[Stored items]
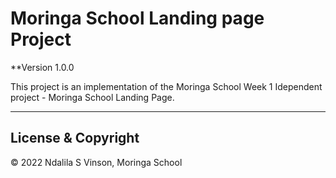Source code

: # Moringa School Landing page Project

**Version 1.0.0

This project is an implementation of the Moringa School Week 1 Idependent project - Moringa School Landing Page. 


---
## License & Copyright

© 2022 Ndalila S Vinson, Moringa School

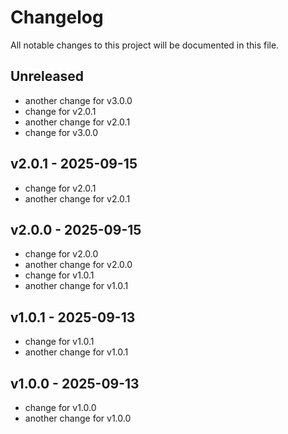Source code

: # Changelog

All notable changes to this project will be documented in this file.

## Unreleased

- another change for v3.0.0
- change for v2.0.1
- another change for v2.0.1
- change for v3.0.0

## v2.0.1 - 2025-09-15

- change for v2.0.1
- another change for v2.0.1

## v2.0.0 - 2025-09-15

- change for v2.0.0
- another change for v2.0.0
- change for v1.0.1
- another change for v1.0.1


## v1.0.1 - 2025-09-13

- change for v1.0.1
- another change for v1.0.1


## v1.0.0 - 2025-09-13

- change for v1.0.0
- another change for v1.0.0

» EXERCISE DIRECTIONS: Check each line above for the string "School" and return those that contain it.

» FINISHED TASK:
: # Moringa School Landing page Project
This project is an implementation of the Moringa School Week 1 Idependent project - Moringa School Landing Page. 
© 2022 Ndalila S Vinson, Moringa School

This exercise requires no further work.